Showstoppers
Punch and Judy might be puppets, but they have to eat, too. Wouldn’t you agree? Puppets can work up an appetite knocking each other on the head pretty much nonstop for a few centuries.
You might well be familiar with Punch and Judy. After all, they’ve been “hurling abuse on Britain’s seasides for nearly 400 years,” as The Times of London put it. But now their audiences have started refusing to pay the customary donation (a modest $2.75) and, even more shocking, are expressing indignation at the very idea.
Plus, they’re using offensive language to do it—including some words not even Punch and Judy would use. As one of the puppeteers noted, “It’s not O.K. to be swearing around kids.”
Even worse, with only three full-time Punch and Judy operations still going in England, their very survival is at stake. They need those tips, which are certainly affordable based on a typical adult’s weekly allowance.
Still, on “one occasion a family of eight set up camp in front of our show and afterwards refused to pay,” puppeteer Joe Burns told The Times. And the abuse from the audience “definitely feels more pronounced this year,” Burns added. “You start to think, What’s the point in carrying on?”
That’s sad to contemplate. As we mentioned, Punch and Judy shows have been around a long time: their roots are in Italy’s 16th-century commedia dell’arte. And it wasn’t long before the tradition made it to England. Do you remember the diarist Samuel Pepys’s entry of Friday, May 9, 1662? No? Well, essentially, after a certain amount of Thence-to-Mr.-de-Cretz-ing and Thence-with-Mr.-Salisbury-ing, Pepys wrote, “Thence to see an Italian puppet play [in Covent Garden] … which is very pretty, the best that ever I saw.”
Yes: that was Punch and Judy. The best that ever he saw. And notice that Pepys didn’t complain about having to contribute—conspicuously absent from that May 9 entry is the sentence “Methought the donationne mightily steepe.”

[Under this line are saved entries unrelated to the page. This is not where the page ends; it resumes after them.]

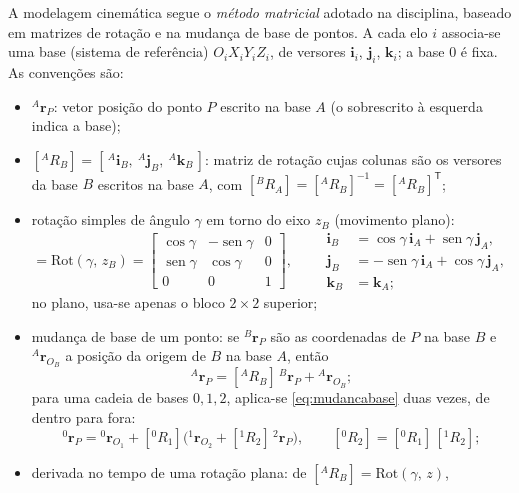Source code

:\documentclass[12pt,a4paper,twoside]{article}
\DeclareMathOperator{\sen}{sen}
\newcommand{\rv}[2]{{}^{#1}\mathbf{r}_{#2}}          %
\newcommand{\Rm}[2]{[{}^{#1}R_{#2}]}                 %
\newcommand{\Rot}[2]{\mathrm{Rot}(#1,\,#2)}
\numberwithin{equation}{section}
\begin{document}
A modelagem cinemática segue o \emph{método matricial} adotado na disciplina, baseado em
matrizes de rotação e na mudança de base de pontos. A cada elo $i$ associa-se uma base (sistema de referência)
$O_iX_iY_iZ_i$, de versores $\mathbf i_i$, $\mathbf j_i$, $\mathbf k_i$; a base $0$ é fixa. As
convenções são:
\begin{itemize}
  \item $\rv{A}{P}$: vetor posição do ponto $P$ escrito na base $A$ (o sobrescrito à esquerda
  indica a base);
  \item $\Rm{A}{B} = [\,{}^{A}\mathbf i_B,\ {}^{A}\mathbf j_B,\ {}^{A}\mathbf k_B\,]$: matriz de rotação
  cujas colunas são os versores da base $B$ escritos na base $A$, com
  $\Rm{B}{A} = \Rm{A}{B}^{-1} = \Rm{A}{B}^{\mathsf T}$;
  \item rotação simples de ângulo $\gamma$ em torno do eixo $z_B$ (movimento plano):
  \begin{equation}
    \Rm{A}{B} = \Rot{\gamma}{z_B} =
    \begin{bmatrix} \cos\gamma & -\sen\gamma & 0\\ \sen\gamma & \cos\gamma & 0\\ 0 & 0 & 1 \end{bmatrix},
    \qquad
    \begin{aligned}
      \mathbf i_B &= \cos\gamma\,\mathbf i_A + \sen\gamma\,\mathbf j_A,\\
      \mathbf j_B &= -\sen\gamma\,\mathbf i_A + \cos\gamma\,\mathbf j_A,\\
      \mathbf k_B &= \mathbf k_A;
    \end{aligned}
  \end{equation}
  no plano, usa-se apenas o bloco $2\times2$ superior;
  \item mudança de base de um ponto: se $\rv{B}{P}$ são as coordenadas de $P$ na base $B$ e
  $\rv{A}{O_B}$ a posição da origem de $B$ na base $A$, então
  \begin{equation}
    \rv{A}{P} = \Rm{A}{B}\,\rv{B}{P} + \rv{A}{O_B} ;
    \label{eq:mudancabase}
  \end{equation}
  para uma cadeia de bases $0, 1, 2$, aplica-se \eqref{eq:mudancabase} duas vezes, de dentro para fora:
  \begin{equation}
    \rv{0}{P} = \rv{0}{O_1} + \Rm{0}{1}\Big(\rv{1}{O_2} + \Rm{1}{2}\,\rv{2}{P}\Big),
    \qquad
    \Rm{0}{2} = \Rm{0}{1}\,\Rm{1}{2} ;
    \label{eq:cadeia}
  \end{equation}
  \item derivada no tempo de uma rotação plana: de $\Rm{A}{B} = \Rot{\gamma}{z}$,

\end{itemize}
\end{document}
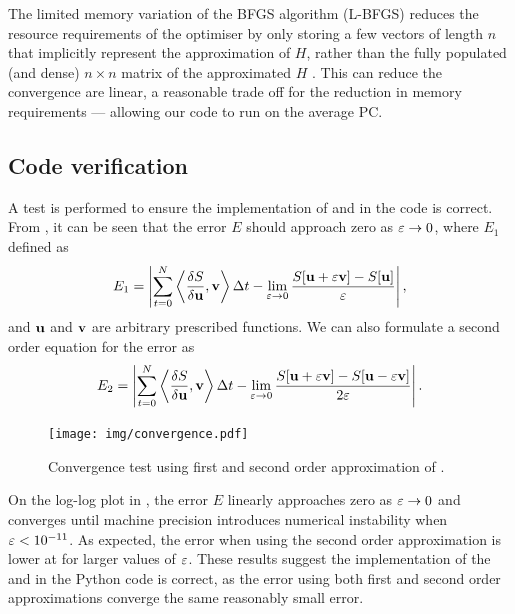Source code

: \documentclass[a4paper, 12pt]{article}
\begin{document}
The limited memory variation of the BFGS algorithm (L-BFGS) reduces the resource
requirements of the optimiser by only storing a few vectors of length $n$ that
implicitly represent the approximation of $H$, rather than the fully populated (and dense)
$n\times n$ matrix of the approximated $H$ \cite{nocedal1999numerical}. This
can reduce the convergence are linear, a reasonable trade off for
the reduction in memory requirements --- allowing our code to run on the average PC.


\subsection{Code verification}
A test is performed to ensure the implementation of 
and  in the code is correct. From , it can be seen that the
error $E$ should approach zero as $\varepsilon \rightarrow 0$, where $E_1$ defined as
\begin{equation}
  \label{eq:error_o1}
  E_1 = \left| \displaystyle \sum^{N}_{t=0} \left\langle \frac{\delta S}{\delta \mathbf{u}},\mathbf{v} \right\rangle\Delta
    t - \lim_{\varepsilon \rightarrow 0} 
  \frac{S[\mathbf{u} + \varepsilon \mathbf{v}] - S[\mathbf{u}]}{\varepsilon} \right|,
\end{equation}
and  $\mathbf{u}$ and $\mathbf{v}$ are arbitrary prescribed functions.
We can also formulate a second order equation for the error as
\begin{equation}
  \label{eq:test_2nd}
   E_2 = \left\vert \displaystyle \sum^{N}_{t=0} \left\langle \frac{\delta S}{\delta \mathbf{u}},\mathbf{v} \right\rangle\Delta t - \lim_{\varepsilon \rightarrow 0} 
  \frac{S[\mathbf{u} + \varepsilon \mathbf{v}] - S[\mathbf{u} - \varepsilon \mathbf{v}] }{2\varepsilon} \right\vert.
\end{equation}
\begin{figure}[H]
  \centering
  \texttt{[image: img/convergence.pdf]}
  \caption{Convergence test using first and second order approximation of
    . }
  \label{fig:convergence}
\end{figure}

On the log-log plot in , the error $E$ linearly approaches zero as $\varepsilon \rightarrow 0$
and converges until machine precision introduces numerical instability when $\varepsilon <
10^{-11}$. As expected, the error when using the second order approximation is
lower at for larger values of $\varepsilon$.  These results suggest the
implementation of the  and  in the Python code is
correct, as the error using both first and second order approximations 
converge the same reasonably small error.

\end{document}
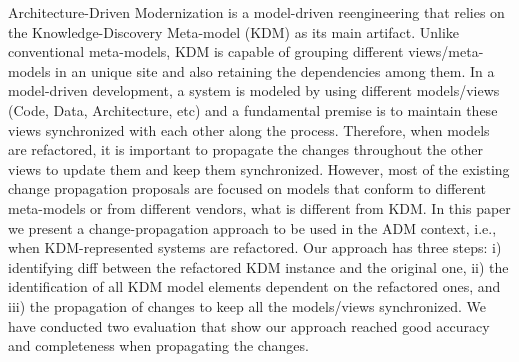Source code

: %
Architecture-Driven Modernization is a model-driven reengineering that relies on the Knowledge-Discovery Meta-model (KDM) as its main artifact. Unlike conventional meta-models, KDM is capable of grouping different  views/meta-models in an unique site and also retaining the dependencies among them. In a model-driven development, a system is modeled by using different models/views (Code, Data, Architecture, etc) and a fundamental premise is to maintain these views synchronized with each other along the process. Therefore, when models are refactored, it is important to propagate the changes throughout the other views to update them and keep them synchronized. However, most of the existing change propagation proposals are focused on models that conform to different meta-models or from different vendors, what is different from KDM. In this paper we present a change-propagation  approach to be used in the ADM context, i.e., when KDM-represented systems are refactored. Our approach has three steps: i) identifying diff between the refactored KDM instance and the original one, ii) the identification of all KDM model elements dependent on the refactored ones, and iii) the propagation of changes to keep all the models/views synchronized. We have conducted two evaluation that show our approach reached good accuracy and completeness when propagating the changes.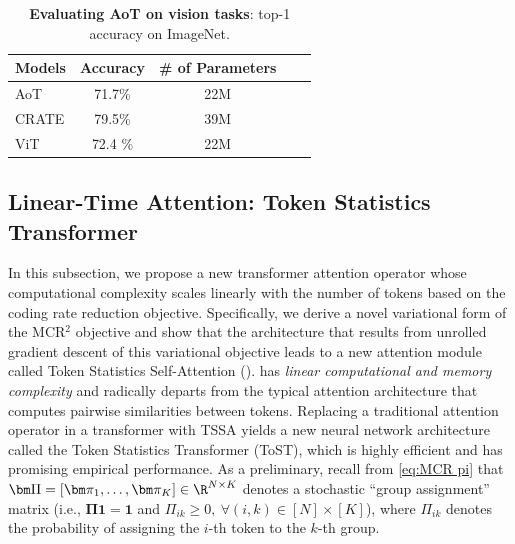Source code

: \documentclass[../../book-main.tex]{subfiles}
\begin{document}
\begin{table}[!t]
    \caption{\textbf{Evaluating AoT on vision tasks}: top-1 accuracy
    on ImageNet.}
    \centering
    \begin{tabular}{lcccc}
        \toprule
        Models & Accuracy  & \# of Parameters \\
        \midrule
        \midrule
        AoT   & 71.7\% & 22M \\
        CRATE & 79.5\%  & 39M  \\
        ViT & 72.4 \% & 22M \\
        \bottomrule
    \end{tabular}
    \label{tab:aot_vision}
\end{table}

\subsection{Linear-Time Attention: Token Statistics Transformer}\label{sub:tost}

In this subsection, we propose a new transformer attention operator
whose computational complexity scales linearly with the number of
tokens based on the coding rate reduction objective.  Specifically,
we derive a novel variational form of the MCR$^2$ objective and show
that the architecture that results from unrolled gradient descent of
this variational objective leads to a new attention module called
Token Statistics Self-Attention ().  has
{\em linear computational and memory complexity} and radically
departs from the typical attention architecture that computes
pairwise similarities between tokens.  Replacing a traditional
attention operator in a transformer with TSSA yields a new neural
network architecture called the Token Statistics Transformer (ToST),
which is highly efficient and has promising empirical performance. As
a preliminary, recall from \eqref{eq:MCR pi} that $\bm \Pi = [\bm
\pi_1, \ldots, \bm \pi_K] \in \R^{N \times K}$ denotes a stochastic
``group assignment'' matrix (i.e., $\bm \Pi \bm 1 = \bm 1$ and
$\Pi_{ik} \geq 0, \  \forall (i,k) \in [N] \times [K]$), where
$\Pi_{ik}$ denotes the probability of assigning the $i$-th token to
the $k$-th group.
\end{document}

So, if you find yourself at a Punch and Judy show, don’t follow the puppets’ example: instead, be nice. And tell your parents to be as well. —George Kalogerakis
The Big 7-0
Next year, Britain’s Queen Elizabeth II will celebrate her Platinum Jubilee. That’s a fancy way of saying it will be the 70th anniversary of her ascension to the throne, which occurred upon the death of her father, King George VI, in 1952. She was 25. She’s 95 now—the oldest- and longest-serving monarch in British history.
(AIR MAIL Pilot fun fact: Queen Elizabeth is old enough that she could have babysat Joe Biden, at least in theory.)
Among the Queen’s subjects is Edward Roberts, a college student from Southwell, Nottinghamshire. Edward was negative-50 years old in 1952. That’s a roundabout way of saying he’s 19 now. What’s his connection to Her Majesty? He won a contest to design the Platinum Jubilee logo, which will end up on millions of flags, mugs, souvenir plates, and who knows what else.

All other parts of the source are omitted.